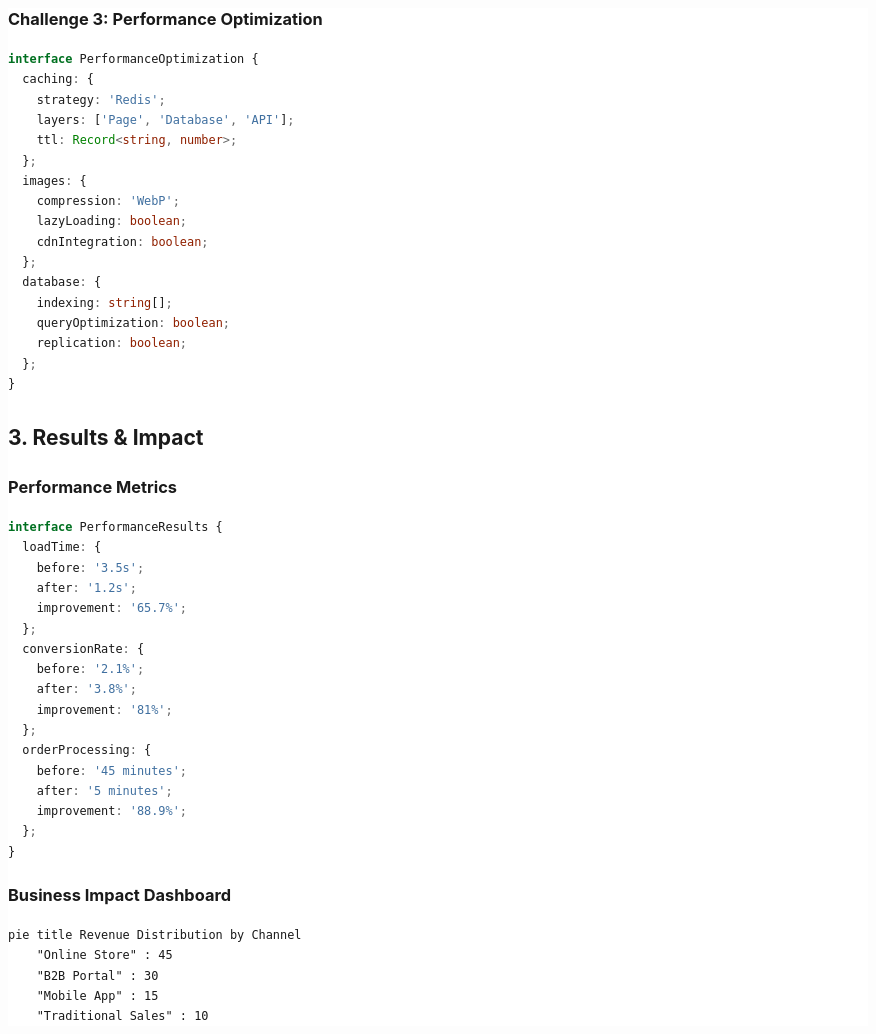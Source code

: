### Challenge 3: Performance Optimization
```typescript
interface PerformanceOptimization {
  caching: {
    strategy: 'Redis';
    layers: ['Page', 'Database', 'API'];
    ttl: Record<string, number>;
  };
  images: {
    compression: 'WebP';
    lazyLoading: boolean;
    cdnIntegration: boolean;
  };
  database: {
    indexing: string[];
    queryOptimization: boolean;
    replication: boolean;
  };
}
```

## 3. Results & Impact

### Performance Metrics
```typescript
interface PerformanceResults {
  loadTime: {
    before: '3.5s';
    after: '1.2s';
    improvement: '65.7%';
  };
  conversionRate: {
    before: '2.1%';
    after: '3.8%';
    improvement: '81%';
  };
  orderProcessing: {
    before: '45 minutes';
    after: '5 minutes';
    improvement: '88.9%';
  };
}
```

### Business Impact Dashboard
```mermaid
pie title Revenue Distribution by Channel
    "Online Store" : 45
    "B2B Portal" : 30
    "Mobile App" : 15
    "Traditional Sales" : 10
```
━━━━━━━━━━━━━━━━━━━━
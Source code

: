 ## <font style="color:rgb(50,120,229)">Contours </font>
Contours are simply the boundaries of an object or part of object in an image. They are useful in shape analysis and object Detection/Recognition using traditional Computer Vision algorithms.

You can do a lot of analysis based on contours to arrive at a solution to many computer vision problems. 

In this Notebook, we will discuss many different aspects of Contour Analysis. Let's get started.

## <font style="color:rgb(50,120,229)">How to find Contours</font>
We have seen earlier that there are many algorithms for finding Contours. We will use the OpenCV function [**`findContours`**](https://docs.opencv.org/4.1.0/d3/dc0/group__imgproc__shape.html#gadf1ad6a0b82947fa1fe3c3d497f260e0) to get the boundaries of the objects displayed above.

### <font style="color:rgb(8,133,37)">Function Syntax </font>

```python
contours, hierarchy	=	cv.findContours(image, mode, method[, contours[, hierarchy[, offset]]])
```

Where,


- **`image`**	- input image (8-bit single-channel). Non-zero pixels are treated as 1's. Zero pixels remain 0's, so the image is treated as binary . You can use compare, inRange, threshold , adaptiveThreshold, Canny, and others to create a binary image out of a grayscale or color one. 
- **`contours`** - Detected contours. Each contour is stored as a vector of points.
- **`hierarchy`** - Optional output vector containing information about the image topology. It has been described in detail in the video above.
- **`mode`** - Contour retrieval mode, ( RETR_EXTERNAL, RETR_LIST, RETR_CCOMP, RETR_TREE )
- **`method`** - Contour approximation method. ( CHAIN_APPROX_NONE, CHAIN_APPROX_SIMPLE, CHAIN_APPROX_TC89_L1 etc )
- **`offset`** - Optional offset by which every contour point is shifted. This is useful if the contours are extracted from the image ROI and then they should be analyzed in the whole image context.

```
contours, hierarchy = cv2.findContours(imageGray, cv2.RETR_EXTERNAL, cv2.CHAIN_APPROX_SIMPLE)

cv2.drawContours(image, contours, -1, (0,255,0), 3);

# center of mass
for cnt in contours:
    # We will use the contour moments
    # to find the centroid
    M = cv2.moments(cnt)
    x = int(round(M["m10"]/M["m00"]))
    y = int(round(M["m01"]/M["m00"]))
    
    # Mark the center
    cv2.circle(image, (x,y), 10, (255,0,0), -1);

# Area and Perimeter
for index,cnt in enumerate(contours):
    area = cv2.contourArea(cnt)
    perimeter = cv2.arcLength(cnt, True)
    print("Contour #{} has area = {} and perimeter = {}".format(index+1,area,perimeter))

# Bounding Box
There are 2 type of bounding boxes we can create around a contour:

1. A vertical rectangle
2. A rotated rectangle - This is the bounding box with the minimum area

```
━━━━━━━━━━━━━━━━━━━━
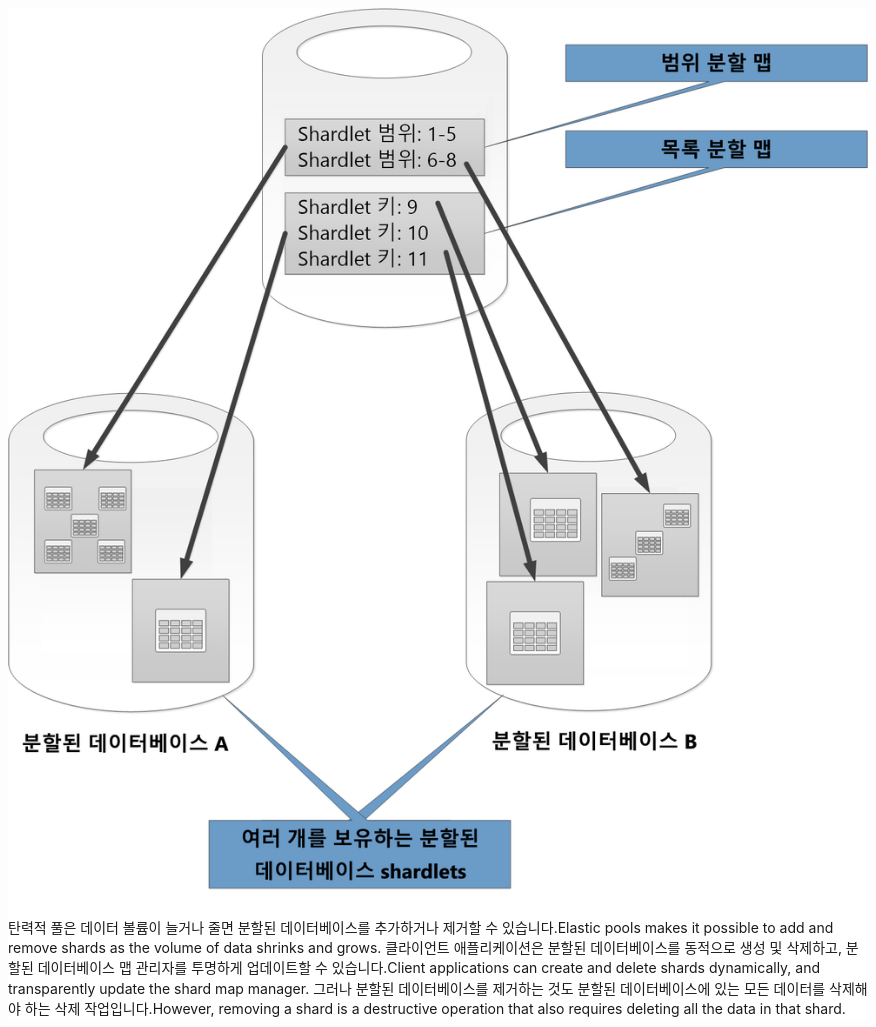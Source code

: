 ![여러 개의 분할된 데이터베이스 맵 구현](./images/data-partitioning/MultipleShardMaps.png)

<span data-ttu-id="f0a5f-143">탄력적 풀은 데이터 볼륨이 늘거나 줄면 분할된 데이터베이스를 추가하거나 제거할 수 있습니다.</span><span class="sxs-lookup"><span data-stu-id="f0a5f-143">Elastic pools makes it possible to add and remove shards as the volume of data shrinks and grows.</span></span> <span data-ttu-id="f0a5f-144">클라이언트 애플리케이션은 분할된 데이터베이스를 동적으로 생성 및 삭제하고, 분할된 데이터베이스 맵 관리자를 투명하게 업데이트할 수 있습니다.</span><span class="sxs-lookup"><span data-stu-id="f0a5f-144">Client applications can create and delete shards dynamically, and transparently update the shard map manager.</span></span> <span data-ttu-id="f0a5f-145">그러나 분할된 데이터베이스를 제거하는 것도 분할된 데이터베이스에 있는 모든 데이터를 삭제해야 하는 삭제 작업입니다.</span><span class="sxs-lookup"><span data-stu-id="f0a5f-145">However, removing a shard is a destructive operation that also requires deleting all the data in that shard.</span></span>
━━━━━━━━━━━━━━━━━━━━
> [PROBLEM TO SOLVE] Please show the lines of the material that contain the string "rectangle".

> [REPLY]
1. A vertical rectangle
2. A rotated rectangle - This is the bounding box with the minimum area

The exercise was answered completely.